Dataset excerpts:
::::::::
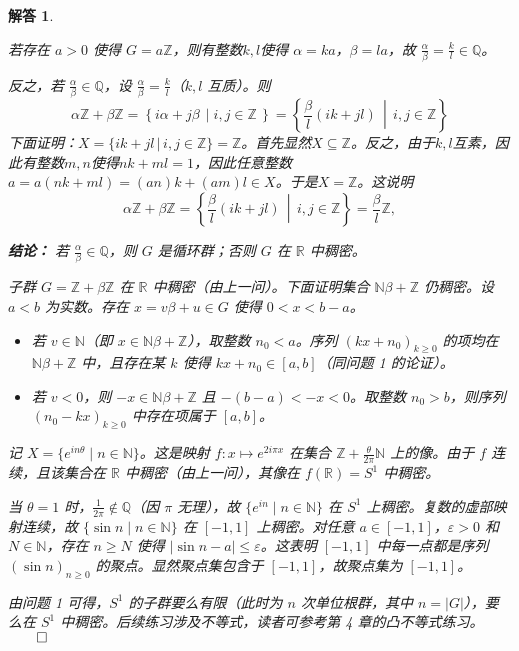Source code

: \documentclass[12pt,UTF8]{ctexbook}
\theoremstyle{exercisestyle}
\theoremstyle{solutionstyle}
\newtheorem*{solution*}{解答}
\newenvironment{solution}
  {\begin{solution*}}
  {\hfill\ensuremath{\qed}\end{solution*}}
\begin{document}
\begin{solution}
\begin{subquestions}
    若存在 \(a > 0\) 使得 \(G = a\mathbb{Z}\)，则有整数$k, l$使得 \(\alpha = k a\)，\(\beta = l a\)，故 \(\frac{\alpha}{\beta} = \frac{k}{l} \in \mathbb{Q}\)。
    
    反之，若 \(\frac{\alpha}{\beta} \in \mathbb{Q}\)，设 \(\frac{\alpha}{\beta} = \frac{k}{l}\)（\(k,l\) 互质）。则
    \[
    \alpha \mathbb{Z} + \beta \mathbb{Z} = \left\{i\alpha + j\beta \, \middle| i, j \in \mathbb{Z}\, \right\} =  \left\{\frac{\beta}{l}(ik + jl) \, \middle| \, i, j \in \mathbb{Z} \right\}
    \]
    下面证明：$X = \{ik + jl \, | \, i, j \in \mathbb{Z} \} = \mathbb{Z}$。首先显然$X\subseteq \mathbb{Z}$。反之，由于$k, l$互素，因此有整数$m,n$使得$nk + ml = 1$，因此任意整数$a = a(nk + ml) = (an)k + (am)l \in X$。于是$X = \mathbb{Z}$。这说明
    $$ \alpha \mathbb{Z} + \beta \mathbb{Z} =  \left\{\frac{\beta}{l}(ik + jl) \, \middle| \, i, j \in \mathbb{Z} \right\} = \frac{\beta}{l}\mathbb{Z}, $$
    
    \textbf{结论：} 若 \(\frac{\alpha}{\beta} \in \mathbb{Q}\)，则 \(G\) 是循环群；否则 \(G\) 在 \(\mathbb{R}\) 中稠密。
    
    \item 子群 \(G = \mathbb{Z} + \beta \mathbb{Z}\) 在 \(\mathbb{R}\) 中稠密（由上一问）。下面证明集合 \(\mathbb{N}\beta + \mathbb{Z}\) 仍稠密。设 \(a < b\) 为实数。存在 \(x = v\beta + u \in G\) 使得 \(0 < x < b - a\)。
    
    \begin{itemize}
      \item 若 \(v \in \mathbb{N}\)（即 \(x \in \mathbb{N}\beta + \mathbb{Z}\)），取整数 \(n_0 < a\)。序列 \((k x + n_0)_{k \geqslant 0}\) 的项均在 \(\mathbb{N}\beta + \mathbb{Z}\) 中，且存在某 \(k\) 使得 \(k x + n_0 \in [a, b]\)（同问题 1 的论证）。
      \item 若 \(v < 0\)，则 \(-x \in \mathbb{N}\beta + \mathbb{Z}\) 且 \(-(b - a) < -x < 0\)。取整数 \(n_0 > b\)，则序列 \((n_0 - k x)_{k \geqslant 0}\) 中存在项属于 \([a, b]\)。
    \end{itemize}
    
    \item 记 \(X = \{ e^{i n \theta} \mid n \in \mathbb{N} \}\)。这是映射 \(f: x \mapsto e^{2i\pi x}\) 在集合 \(\mathbb{Z} + \frac{\theta}{2\pi} \mathbb{N}\) 上的像。由于 \(f\) 连续，且该集合在 \(\mathbb{R}\) 中稠密（由上一问），其像在 \(f(\mathbb{R}) = S^1\) 中稠密。
    
    当 \(\theta = 1\) 时，\(\frac{1}{2\pi} \notin \mathbb{Q}\)（因 \(\pi\) 无理），故 \(\{e^{i n} \mid n \in \mathbb{N}\}\) 在 \(S^1\) 上稠密。复数的虚部映射连续，故 \(\{\sin n \mid n \in \mathbb{N}\}\) 在 \([-1, 1]\) 上稠密。对任意 \(a \in [-1, 1]\)，\(\varepsilon > 0\) 和 \(N \in \mathbb{N}\)，存在 \(n \geqslant N\) 使得 \(|\sin n - a| \leqslant \varepsilon\)。这表明 \([-1, 1]\) 中每一点都是序列 \((\sin n)_{n \geqslant 0}\) 的聚点。显然聚点集包含于 \([-1, 1]\)，故聚点集为 \([-1, 1]\)。
  \end{subquestions}
  
  由问题 1 可得，\(S^1\) 的子群要么有限（此时为 \(n\) 次单位根群，其中 \(n = |G|\)），要么在 \(S^1\) 中稠密。后续练习涉及不等式，读者可参考第 4 章的凸不等式练习。
\end{solution}
\end{document}
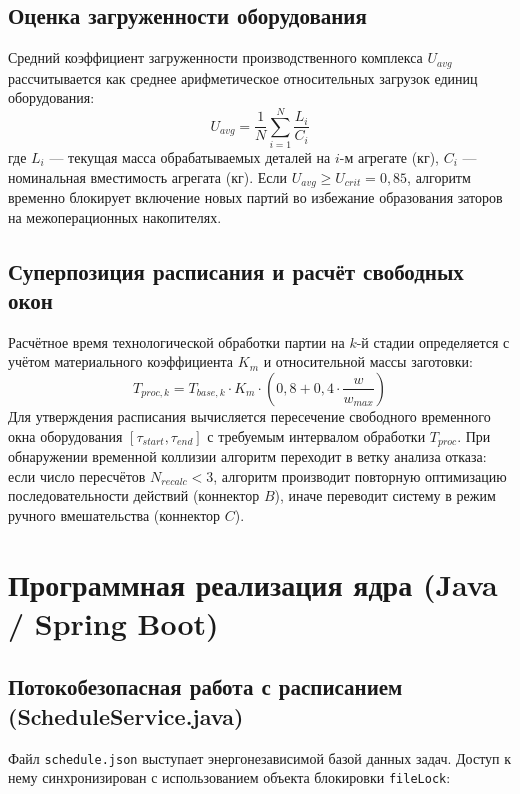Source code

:\documentclass[14pt, a4paper]{extarticle}
\begin{document}
\subsection{Оценка загруженности оборудования}
Средний коэффициент загруженности производственного комплекса $U_{avg}$ рассчитывается как среднее арифметическое относительных загрузок единиц оборудования:
\begin{equation}
U_{avg} = \frac{1}{N} \sum_{i=1}^{N} \frac{L_i}{C_i}
\end{equation}
где $L_i$ --- текущая масса обрабатываемых деталей на $i$-м агрегате (кг), $C_i$ --- номинальная вместимость агрегата (кг). Если $U_{avg} \ge U_{crit} = 0{,}85$, алгоритм временно блокирует включение новых партий во избежание образования заторов на межоперационных накопителях.

\subsection{Суперпозиция расписания и расчёт свободных окон}
Расчётное время технологической обработки партии на $k$-й стадии определяется с учётом материального коэффициента $K_m$ и относительной массы заготовки:
\begin{equation}
T_{proc, k} = T_{base, k} \cdot K_m \cdot \left(0{,}8 + 0{,}4 \cdot \frac{w}{w_{max}}\right)
\end{equation}
Для утверждения расписания вычисляется пересечение свободного временного окна оборудования $[\tau_{start}, \tau_{end}]$ с требуемым интервалом обработки $T_{proc}$. При обнаружении временной коллизии алгоритм переходит в ветку анализа отказа: если число пересчётов $N_{recalc} < 3$, алгоритм производит повторную оптимизацию последовательности действий (коннектор $B$), иначе переводит систему в режим ручного вмешательства (коннектор $C$).

\newpage
\section{Программная реализация ядра (Java / Spring Boot)}

\subsection{Потокобезопасная работа с расписанием (ScheduleService.java)}
Файл \texttt{schedule.json} выступает энергонезависимой базой данных задач. Доступ к нему синхронизирован с использованием объекта блокировки \texttt{fileLock}:
\end{document}
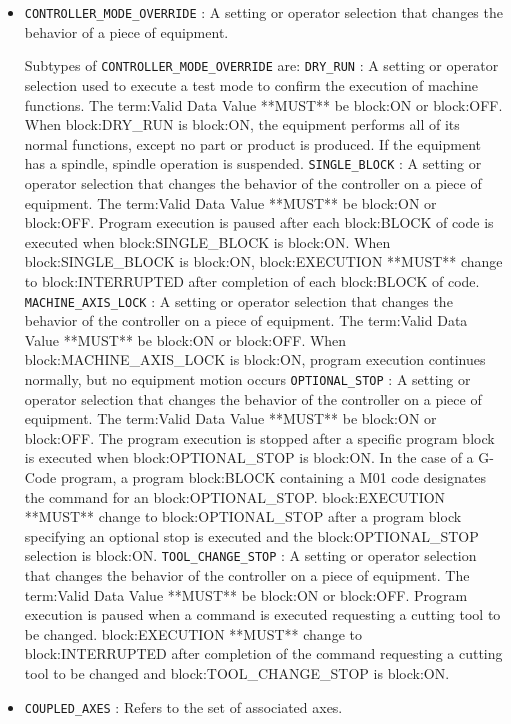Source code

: \begin{itemize}
\item \texttt{CONTROLLER_MODE_OVERRIDE} : A setting or operator selection that changes the behavior of a piece of equipment. 

Subtypes of \texttt{CONTROLLER_MODE_OVERRIDE} are: 
\newline\tab \texttt{DRY_RUN} : A setting or operator selection used to execute a test mode to confirm the execution of machine functions. 
 The {term:Valid Data Value} **MUST** be {block:ON} or {block:OFF}. 
 When {block:DRY_RUN} is {block:ON}, the equipment performs all of its normal functions, except no part or product is produced.  If the equipment has a spindle, spindle operation is suspended. 
\newline\tab \texttt{SINGLE_BLOCK} : A setting or operator selection that changes the behavior of the controller on a piece of equipment. 
 The {term:Valid Data Value} **MUST** be {block:ON} or {block:OFF}.
 Program execution is paused after each {block:BLOCK} of code is executed when {block:SINGLE_BLOCK} is {block:ON}.   
 When {block:SINGLE_BLOCK} is {block:ON}, {block:EXECUTION} **MUST** change to {block:INTERRUPTED} after completion of each {block:BLOCK} of code.  
\newline\tab \texttt{MACHINE_AXIS_LOCK} : A setting or operator selection that changes the behavior of the controller on a piece of equipment. 
 The {term:Valid Data Value} **MUST** be {block:ON} or {block:OFF}. 
 When {block:MACHINE_AXIS_LOCK} is {block:ON}, program execution continues normally, but no equipment motion occurs  
\newline\tab \texttt{OPTIONAL_STOP} : A setting or operator selection that changes the behavior of the controller on a piece of equipment. 
 The {term:Valid Data Value} **MUST** be {block:ON} or {block:OFF}.
 The program execution is stopped after a specific program block is executed when {block:OPTIONAL_STOP} is {block:ON}.    
 In the case of a G-Code program, a program {block:BLOCK} containing a M01 code designates the command for an {block:OPTIONAL_STOP}. 
 {block:EXECUTION} **MUST** change to {block:OPTIONAL_STOP} after a program block specifying an optional stop is executed and the {block:OPTIONAL_STOP} selection is {block:ON}. 
\newline\tab \texttt{TOOL_CHANGE_STOP} : A setting or operator selection that changes the behavior of the controller on a piece of equipment. 
 The {term:Valid Data Value} **MUST** be {block:ON} or {block:OFF}. 
 Program execution is paused when a command is executed requesting a cutting tool to be changed. 
 {block:EXECUTION} **MUST** change to {block:INTERRUPTED} after completion of the command requesting a cutting tool to be changed and {block:TOOL_CHANGE_STOP} is {block:ON}. 
\item \texttt{COUPLED_AXES} : Refers to the set of associated axes. 


\end{itemize}
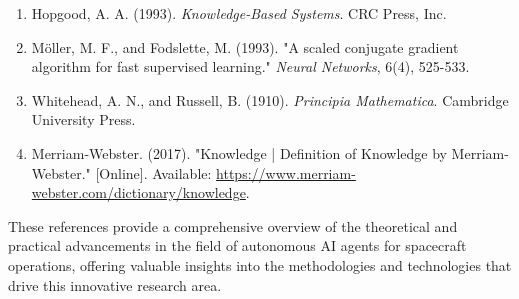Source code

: \documentclass[a4paper,12pt]{article}
\begin{document}
\begin{enumerate}
    \item Hopgood, A. A. (1993). \textit{Knowledge-Based Systems}. CRC Press, Inc.
    
    \item Möller, M. F., and Fodslette, M. (1993). "A scaled conjugate gradient algorithm for fast supervised learning." \textit{Neural Networks}, 6(4), 525-533.
    
    \item Whitehead, A. N., and Russell, B. (1910). \textit{Principia Mathematica}. Cambridge University Press.
    
    \item Merriam-Webster. (2017). "Knowledge | Definition of Knowledge by Merriam-Webster." [Online]. Available: \url{https://www.merriam-webster.com/dictionary/knowledge}.
\end{enumerate}

These references provide a comprehensive overview of the theoretical and practical advancements in the field of autonomous AI agents for spacecraft operations, offering valuable insights into the methodologies and technologies that drive this innovative research area.
\end{document}
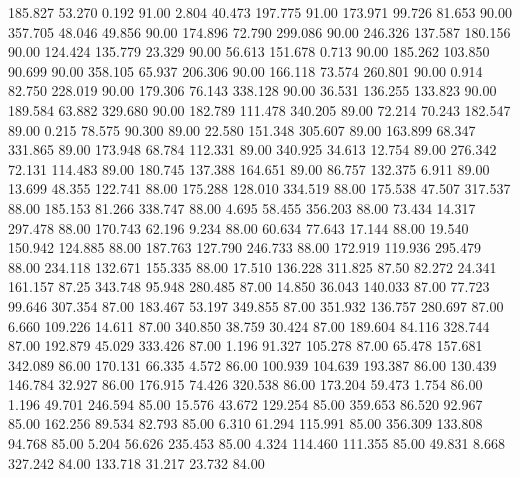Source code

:  185.827   53.270    0.192        91.00
   2.804   40.473  197.775        91.00
 173.971   99.726   81.653        90.00
 357.705   48.046   49.856        90.00
 174.896   72.790  299.086        90.00
 246.326  137.587  180.156        90.00
 124.424  135.779   23.329        90.00
  56.613  151.678    0.713        90.00
 185.262  103.850   90.699        90.00
 358.105   65.937  206.306        90.00
 166.118   73.574  260.801        90.00
   0.914   82.750  228.019        90.00
 179.306   76.143  338.128        90.00
  36.531  136.255  133.823        90.00
 189.584   63.882  329.680        90.00
 182.789  111.478  340.205        89.00
  72.214   70.243  182.547        89.00
   0.215   78.575   90.300        89.00
  22.580  151.348  305.607        89.00
 163.899   68.347  331.865        89.00
 173.948   68.784  112.331        89.00
 340.925   34.613   12.754        89.00
 276.342   72.131  114.483        89.00
 180.745  137.388  164.651        89.00
  86.757  132.375    6.911        89.00
  13.699   48.355  122.741        88.00
 175.288  128.010  334.519        88.00
 175.538   47.507  317.537        88.00
 185.153   81.266  338.747        88.00
   4.695   58.455  356.203        88.00
  73.434   14.317  297.478        88.00
 170.743   62.196    9.234        88.00
  60.634   77.643   17.144        88.00
  19.540  150.942  124.885        88.00
 187.763  127.790  246.733        88.00
 172.919  119.936  295.479        88.00
 234.118  132.671  155.335        88.00
  17.510  136.228  311.825        87.50
  82.272   24.341  161.157        87.25
 343.748   95.948  280.485        87.00
  14.850   36.043  140.033        87.00
  77.723   99.646  307.354        87.00
 183.467   53.197  349.855        87.00
 351.932  136.757  280.697        87.00
   6.660  109.226   14.611        87.00
 340.850   38.759   30.424        87.00
 189.604   84.116  328.744        87.00
 192.879   45.029  333.426        87.00
   1.196   91.327  105.278        87.00
  65.478  157.681  342.089        86.00
 170.131   66.335    4.572        86.00
 100.939  104.639  193.387        86.00
 130.439  146.784   32.927        86.00
 176.915   74.426  320.538        86.00
 173.204   59.473    1.754        86.00
   1.196   49.701  246.594        85.00
  15.576   43.672  129.254        85.00
 359.653   86.520   92.967        85.00
 162.256   89.534   82.793        85.00
   6.310   61.294  115.991        85.00
 356.309  133.808   94.768        85.00
   5.204   56.626  235.453        85.00
   4.324  114.460  111.355        85.00
  49.831    8.668  327.242        84.00
 133.718   31.217   23.732        84.00
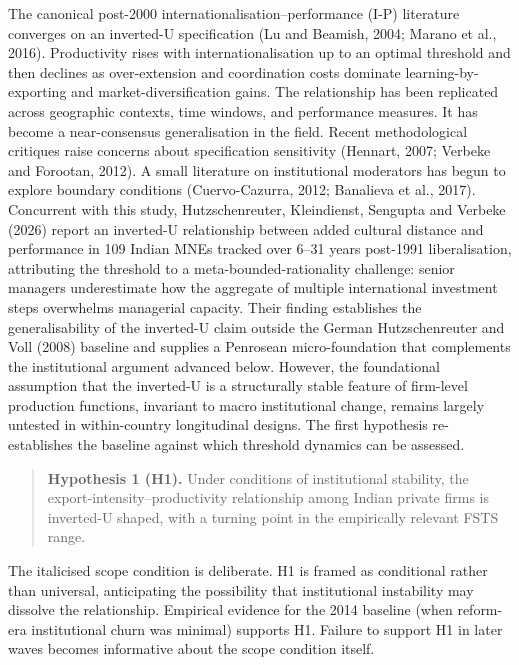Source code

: \documentclass[
  12pt,a4paper]{article}
\begin{document}
The canonical post-2000 internationalisation--performance (I-P)
literature converges on an inverted-U specification (Lu and Beamish,
2004; Marano et al., 2016). Productivity rises with internationalisation
up to an optimal threshold and then declines as over-extension and
coordination costs dominate learning-by-exporting and
market-diversification gains. The relationship has been replicated
across geographic contexts, time windows, and performance measures. It
has become a near-consensus generalisation in the field. Recent
methodological critiques raise concerns about specification sensitivity
(Hennart, 2007; Verbeke and Forootan, 2012). A small literature on
institutional moderators has begun to explore boundary conditions
(Cuervo-Cazurra, 2012; Banalieva et al., 2017). Concurrent with this
study, Hutzschenreuter, Kleindienst, Sengupta and Verbeke (2026) report
an inverted-U relationship between added cultural distance and
performance in 109 Indian MNEs tracked over 6--31 years post-1991
liberalisation, attributing the threshold to a meta-bounded-rationality
challenge: senior managers underestimate how the aggregate of multiple
international investment steps overwhelms managerial capacity. Their
finding establishes the generalisability of the inverted-U claim outside
the German Hutzschenreuter and Voll (2008) baseline and supplies a
Penrosean micro-foundation that complements the institutional argument
advanced below. However, the foundational assumption that the inverted-U
is a structurally stable feature of firm-level production functions,
invariant to macro institutional change, remains largely untested in
within-country longitudinal designs. The first hypothesis re-establishes
the baseline against which threshold dynamics can be assessed.

\begin{quote}
\textbf{Hypothesis 1 (H1).} Under conditions of institutional stability,
the export-intensity--productivity relationship among Indian private
firms is inverted-U shaped, with a turning point in the empirically
relevant FSTS range.
\end{quote}

The italicised scope condition is deliberate. H1 is framed as
conditional rather than universal, anticipating the possibility that
institutional instability may dissolve the relationship. Empirical
evidence for the 2014 baseline (when reform-era institutional churn was
minimal) supports H1. Failure to support H1 in later waves becomes
informative about the scope condition itself.
\end{document}
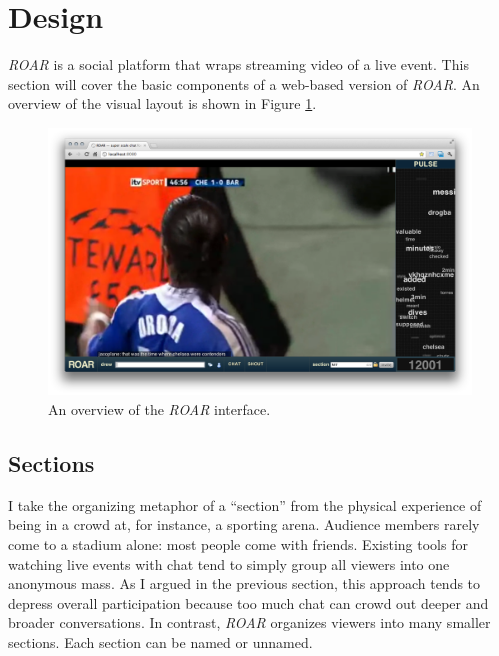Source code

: 



\section{Design}

\emph{ROAR} is a social platform that wraps streaming video of a live event. This section will cover the basic components of a web-based version of \emph{ROAR}. An overview of the visual layout is shown in Figure \ref{fig:roar_overview}. 

\begin{figure}
	\includegraphics{figures/roar/overview.png}
	\caption{An overview of the \emph{ROAR} interface.}
	\label{fig:roar_overview}
\end{figure}


\subsection{Sections}

I take the organizing metaphor of a ``section'' from the physical experience of being in a crowd at, for instance, a sporting arena. Audience members rarely come to a stadium alone: most people come with friends. Existing tools for watching live events with chat tend to simply group all viewers into one anonymous mass. As I argued in the previous section, this approach tends to depress overall participation because too much chat can crowd out deeper and broader conversations. In contrast, \emph{ROAR} organizes viewers into many  smaller sections. Each section can be named or unnamed. 


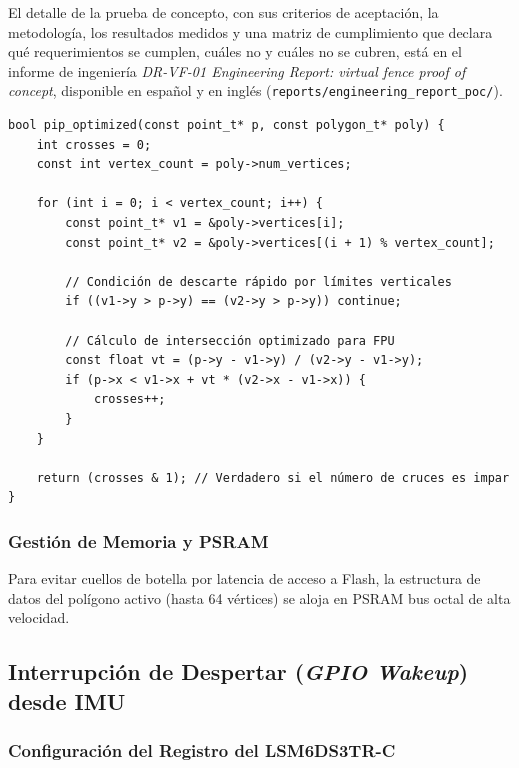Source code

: El detalle de la prueba de concepto, con sus criterios de aceptación, la metodología, los resultados medidos y una matriz de cumplimiento que declara qué requerimientos se cumplen, cuáles no y cuáles no se cubren, está en el informe de ingeniería \emph{DR-VF-01 Engineering Report: virtual fence proof of concept}, disponible en español y en inglés (\texttt{reports/engineering\_report\_poc/}).

\begin{verbatim}
bool pip_optimized(const point_t* p, const polygon_t* poly) {
    int crosses = 0;
    const int vertex_count = poly->num_vertices;
    
    for (int i = 0; i < vertex_count; i++) {
        const point_t* v1 = &poly->vertices[i];
        const point_t* v2 = &poly->vertices[(i + 1) % vertex_count];
        
        // Condición de descarte rápido por límites verticales
        if ((v1->y > p->y) == (v2->y > p->y)) continue;
        
        // Cálculo de intersección optimizado para FPU
        const float vt = (p->y - v1->y) / (v2->y - v1->y);
        if (p->x < v1->x + vt * (v2->x - v1->x)) {
            crosses++;
        }
    }
    
    return (crosses & 1); // Verdadero si el número de cruces es impar
}
\end{verbatim}

\subsubsection{Gestión de Memoria y PSRAM}

Para evitar cuellos de botella por latencia de acceso a Flash, la estructura de datos del polígono activo (hasta 64 vértices) se aloja en PSRAM bus octal de alta velocidad.

\subsection{Interrupción de Despertar (\textit{GPIO Wakeup}) desde IMU}

\subsubsection{Configuración del Registro del LSM6DS3TR-C}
::::::::
> Work order:
Repeat exactly the lines above from the one with "operation is suspended." up to and including the one with "Program execution is paused after". No other line belongs in the reply.

> Result of this task:
 When {block:DRY_RUN} is {block:ON}, the equipment performs all of its normal functions, except no part or product is produced.  If the equipment has a spindle, spindle operation is suspended. 
\newline\tab \texttt{SINGLE_BLOCK} : A setting or operator selection that changes the behavior of the controller on a piece of equipment. 
 The {term:Valid Data Value} **MUST** be {block:ON} or {block:OFF}.
 Program execution is paused after each {block:BLOCK} of code is executed when {block:SINGLE_BLOCK} is {block:ON}.   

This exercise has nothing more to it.